In short, capitalists as a class are caught between a number of conflicting pressures, including: their long-term need for a labour-force, their short-term demands for different categories of workers and consumers, their profit requirements, and their desire to maintain hegemony over a divided working class. In the abstract of my theoretical construction, these contradictory pressures generate tendencies, of course, not preordained inevitabilities. Such tendencies do not necessarily produce outcomes favourable to dominant classes, as functionalist interpretations would have it. Rather, the processes of reproduction of labourpower constitute an embattled terrain. In actual societies, capitalists adopt a variety of strategies, some of which involve manipulating domestic labour in ways that can be analysed as creating absolute or relative surplus-value. At the same time, working people strive to win the best conditions for their own renewal, which may include a particular level and type of domestic labour. Because both capital and labour are ordinarily fragmented into distinct sectors, the results are not uniform across layers.
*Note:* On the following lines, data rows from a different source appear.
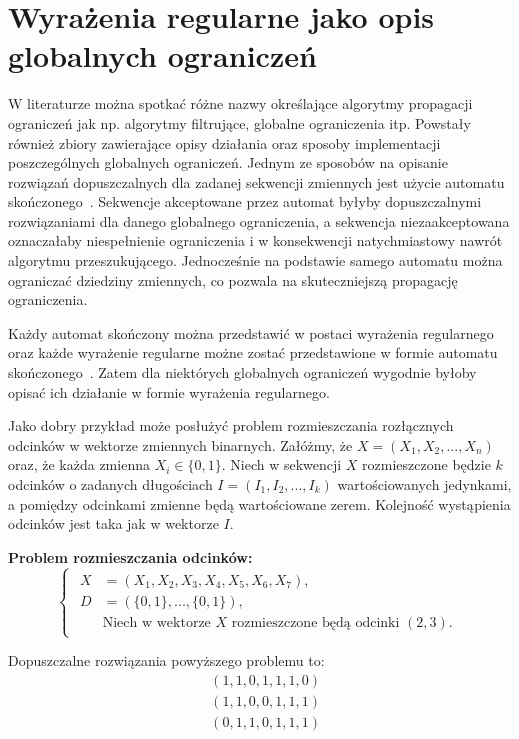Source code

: \section{Wyrażenia regularne jako opis globalnych ograniczeń}
\par
W literaturze można spotkać różne nazwy określające algorytmy propagacji ograniczeń jak np. algorytmy filtrujące,
globalne ograniczenia itp. Powstały również zbiory zawierające opisy działania oraz sposoby implementacji poszczególnych
globalnych ograniczeń. Jednym ze sposobów na opisanie rozwiązań dopuszczalnych dla zadanej sekwencji zmiennych jest
użycie automatu skończonego~\cite{Automata}.
Sekwencje akceptowane przez automat byłyby dopuszczalnymi rozwiązaniami dla danego globalnego ograniczenia, a sekwencja
niezaakceptowana oznaczałaby niespełnienie ograniczenia i w konsekwencji natychmiastowy nawrót algorytmu przeszukującego.
Jednocześnie na podstawie samego automatu można ograniczać dziedziny zmiennych, co pozwala na skuteczniejszą propagację
ograniczenia.
\par
Każdy automat skończony można przedstawić w postaci wyrażenia regularnego oraz każde wyrażenie regularne możne zostać
przedstawione w formie automatu skończonego~\cite{FormalLanguages2}. Zatem dla niektórych globalnych ograniczeń wygodnie
byłoby opisać ich działanie w formie wyrażenia regularnego.
\par
Jako dobry przykład może posłużyć problem rozmieszczania rozłącznych odcinków w wektorze zmiennych binarnych.
Załóżmy, że $X = (X_1, X_2, ... , X_n)$ oraz, że każda zmienna $X_i \in \{ 0, 1 \} $. Niech w sekwencji $X$ rozmieszczone
będzie $k$ odcinków o zadanych długościach $I = (I_1, I_2, ..., I_k)$ wartościowanych jedynkami, a pomiędzy odcinkami 
zmienne będą wartościowane zerem. Kolejność wystąpienia odcinków jest taka jak w wektorze $I$. 
\par
\begin{example}
\textbf{Problem rozmieszczania odcinków:}
\begin{equation}
    \begin{cases}
        \begin{aligned}
            X &= (X_1, X_2, X_3, X_4, X_5, X_6, X_7), \\
            D &= (\{0, 1\}, ... , \{0, 1\}), \\
            &\text{Niech w wektorze $X$ rozmieszczone będą odcinki $(2, 3)$.}
        \end{aligned}
    \end{cases}
\end{equation}
\par
Dopuszczalne rozwiązania powyższego problemu to:
\begin{equation}
    \begin{aligned}
        &(1, 1, 0, 1, 1, 1, 0) \\
        &(1, 1, 0, 0, 1, 1, 1) \\
        &(0, 1, 1, 0, 1, 1, 1) \\
    \end{aligned}
\end{equation}
\par
\end{example}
A contradictory tendential dynamic thus threads through historical struggles over the conditions for the reproduction of the commodity labour-power. Particular outcomes have included the family-wage for certain groups, protective legislation covering female and child industrial workers, sex- and race-segregation in the labour-market, migrant-labour housed in barracks, and so forth.23

To this point I have discussed the reproduction of the commodity labourpower as an economic phenomenon.24 There is, however, a key political phenomenon that also pertains, a tendency towards equality. Marx argued that this fundamental political feature of capitalist societies has a basis in the articulation of production and circulation.25 In production, a great range of concrete useful labour is rendered equivalent as human labour in the abstract, or value. In circulation, commodities can be exchanged on the market when they embody comparable amounts of that value. Labour-power is, of course, also a commodity, bought and sold on the market. Workers and capitalists thus meet in the marketplace as owners seeking to exchange their commodities. For transactions to take place, capitalists must offer wages that are equivalent to the value of workers’ labour-power. Contrary to notions of capitalism as a cheating system, this is an equal exchange. Equality in the market goes hand in hand with exploitation in production.
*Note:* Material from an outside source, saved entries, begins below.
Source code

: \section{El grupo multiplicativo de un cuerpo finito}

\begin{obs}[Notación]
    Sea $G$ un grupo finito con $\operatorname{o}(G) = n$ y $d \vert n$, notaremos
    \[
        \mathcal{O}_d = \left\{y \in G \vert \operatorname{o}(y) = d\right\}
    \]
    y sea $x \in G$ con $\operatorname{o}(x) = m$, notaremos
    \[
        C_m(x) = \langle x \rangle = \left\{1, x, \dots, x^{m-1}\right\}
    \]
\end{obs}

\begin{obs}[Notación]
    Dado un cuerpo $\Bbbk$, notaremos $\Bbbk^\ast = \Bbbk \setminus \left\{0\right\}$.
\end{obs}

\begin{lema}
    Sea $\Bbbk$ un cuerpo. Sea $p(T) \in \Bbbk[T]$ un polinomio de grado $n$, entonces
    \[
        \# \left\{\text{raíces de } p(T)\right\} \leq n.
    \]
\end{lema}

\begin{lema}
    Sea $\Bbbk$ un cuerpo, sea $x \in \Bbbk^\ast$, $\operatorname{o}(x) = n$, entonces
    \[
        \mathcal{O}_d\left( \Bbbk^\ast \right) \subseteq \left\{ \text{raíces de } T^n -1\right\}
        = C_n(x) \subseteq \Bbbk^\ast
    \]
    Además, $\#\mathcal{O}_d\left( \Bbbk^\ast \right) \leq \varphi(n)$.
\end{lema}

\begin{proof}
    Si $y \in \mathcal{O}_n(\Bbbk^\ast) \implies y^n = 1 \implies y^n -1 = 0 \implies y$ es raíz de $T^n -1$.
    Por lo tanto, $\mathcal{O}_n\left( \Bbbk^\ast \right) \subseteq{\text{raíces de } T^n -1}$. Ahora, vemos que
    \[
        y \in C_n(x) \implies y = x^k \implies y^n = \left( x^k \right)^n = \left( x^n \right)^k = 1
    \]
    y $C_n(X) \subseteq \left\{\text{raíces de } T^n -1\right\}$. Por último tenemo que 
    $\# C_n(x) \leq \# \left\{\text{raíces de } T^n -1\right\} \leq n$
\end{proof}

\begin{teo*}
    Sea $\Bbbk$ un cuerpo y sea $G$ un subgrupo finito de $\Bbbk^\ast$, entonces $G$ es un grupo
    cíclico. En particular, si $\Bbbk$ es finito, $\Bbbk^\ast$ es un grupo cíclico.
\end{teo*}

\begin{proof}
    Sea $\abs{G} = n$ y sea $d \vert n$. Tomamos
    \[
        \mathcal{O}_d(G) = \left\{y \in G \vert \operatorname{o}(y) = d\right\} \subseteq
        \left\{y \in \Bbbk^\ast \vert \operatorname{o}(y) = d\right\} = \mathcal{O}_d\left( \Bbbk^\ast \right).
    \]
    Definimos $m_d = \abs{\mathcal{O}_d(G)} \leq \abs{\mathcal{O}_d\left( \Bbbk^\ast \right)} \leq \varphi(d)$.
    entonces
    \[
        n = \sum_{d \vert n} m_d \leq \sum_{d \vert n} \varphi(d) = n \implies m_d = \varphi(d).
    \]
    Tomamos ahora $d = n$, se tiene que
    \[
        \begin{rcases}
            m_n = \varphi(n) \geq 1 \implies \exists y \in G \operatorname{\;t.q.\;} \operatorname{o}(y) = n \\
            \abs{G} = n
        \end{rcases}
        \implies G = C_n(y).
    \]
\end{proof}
Equality of persons is not, then, an abstract principle or false ideology but a complex tendency with roots in the articulation of the spheres of production and circulation. Lack of equality, I argue, represents a specific feature of women’s (and other groups’) oppression in capitalist societies. Only subordinate-class women perform domestic labour, as discussed above, but all women suffer from lack of equality in capitalist societies.
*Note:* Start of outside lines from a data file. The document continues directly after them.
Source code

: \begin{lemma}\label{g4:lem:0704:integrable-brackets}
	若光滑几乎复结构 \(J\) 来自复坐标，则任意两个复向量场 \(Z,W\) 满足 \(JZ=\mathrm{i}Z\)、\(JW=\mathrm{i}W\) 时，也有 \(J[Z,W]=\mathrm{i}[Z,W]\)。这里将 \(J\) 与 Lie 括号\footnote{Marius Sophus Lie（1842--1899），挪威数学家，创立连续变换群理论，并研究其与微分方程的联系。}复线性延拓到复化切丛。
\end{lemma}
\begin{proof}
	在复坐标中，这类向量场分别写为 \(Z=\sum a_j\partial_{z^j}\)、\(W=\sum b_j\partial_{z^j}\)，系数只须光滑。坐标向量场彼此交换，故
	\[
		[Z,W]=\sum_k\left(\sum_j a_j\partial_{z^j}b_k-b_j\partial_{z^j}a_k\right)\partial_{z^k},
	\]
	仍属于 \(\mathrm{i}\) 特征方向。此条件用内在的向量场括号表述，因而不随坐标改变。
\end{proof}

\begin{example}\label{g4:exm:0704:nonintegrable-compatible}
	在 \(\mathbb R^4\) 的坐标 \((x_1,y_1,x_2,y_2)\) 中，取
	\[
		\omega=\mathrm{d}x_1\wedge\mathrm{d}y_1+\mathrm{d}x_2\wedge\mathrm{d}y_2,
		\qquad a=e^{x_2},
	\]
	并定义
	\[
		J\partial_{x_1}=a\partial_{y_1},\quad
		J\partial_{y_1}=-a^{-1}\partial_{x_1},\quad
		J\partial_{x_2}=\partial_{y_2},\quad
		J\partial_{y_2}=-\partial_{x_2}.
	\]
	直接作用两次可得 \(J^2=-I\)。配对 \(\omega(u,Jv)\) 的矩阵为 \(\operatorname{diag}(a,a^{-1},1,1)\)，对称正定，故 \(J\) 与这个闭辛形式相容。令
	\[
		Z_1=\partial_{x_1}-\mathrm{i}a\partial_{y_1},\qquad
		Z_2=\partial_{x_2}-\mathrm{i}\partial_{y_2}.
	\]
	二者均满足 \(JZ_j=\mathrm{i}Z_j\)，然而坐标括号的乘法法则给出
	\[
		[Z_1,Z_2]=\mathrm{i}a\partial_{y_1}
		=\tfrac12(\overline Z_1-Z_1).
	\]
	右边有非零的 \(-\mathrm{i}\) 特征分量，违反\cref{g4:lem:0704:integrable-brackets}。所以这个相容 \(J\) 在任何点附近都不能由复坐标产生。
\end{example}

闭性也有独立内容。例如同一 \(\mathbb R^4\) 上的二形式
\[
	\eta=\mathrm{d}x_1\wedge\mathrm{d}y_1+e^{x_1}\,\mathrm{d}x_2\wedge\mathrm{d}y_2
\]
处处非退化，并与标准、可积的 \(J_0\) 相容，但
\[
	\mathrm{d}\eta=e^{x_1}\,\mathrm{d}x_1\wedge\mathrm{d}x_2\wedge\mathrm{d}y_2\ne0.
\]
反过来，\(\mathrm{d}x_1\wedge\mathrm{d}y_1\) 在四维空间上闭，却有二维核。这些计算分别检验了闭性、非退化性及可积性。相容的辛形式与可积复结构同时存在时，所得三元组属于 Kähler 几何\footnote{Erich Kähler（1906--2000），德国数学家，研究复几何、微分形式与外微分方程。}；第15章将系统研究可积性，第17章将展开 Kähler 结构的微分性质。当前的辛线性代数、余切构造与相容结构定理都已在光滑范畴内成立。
Efforts to expand equality’s scope make radical challenges on at least two fronts. First, they tend to reduce divisions within and among subordinate layers and sectors, by moving all persons towards a more equal footing. Second, they can reveal the fundamentally exploitative character of capitalism, for the further rights are extended, the more capitalism’s economic and social character is exposed. Far from exercises in fruitless reformism or supposedly divisive identity-politics, struggles for equality can contribute to building strategic alliances and even point beyond capitalism.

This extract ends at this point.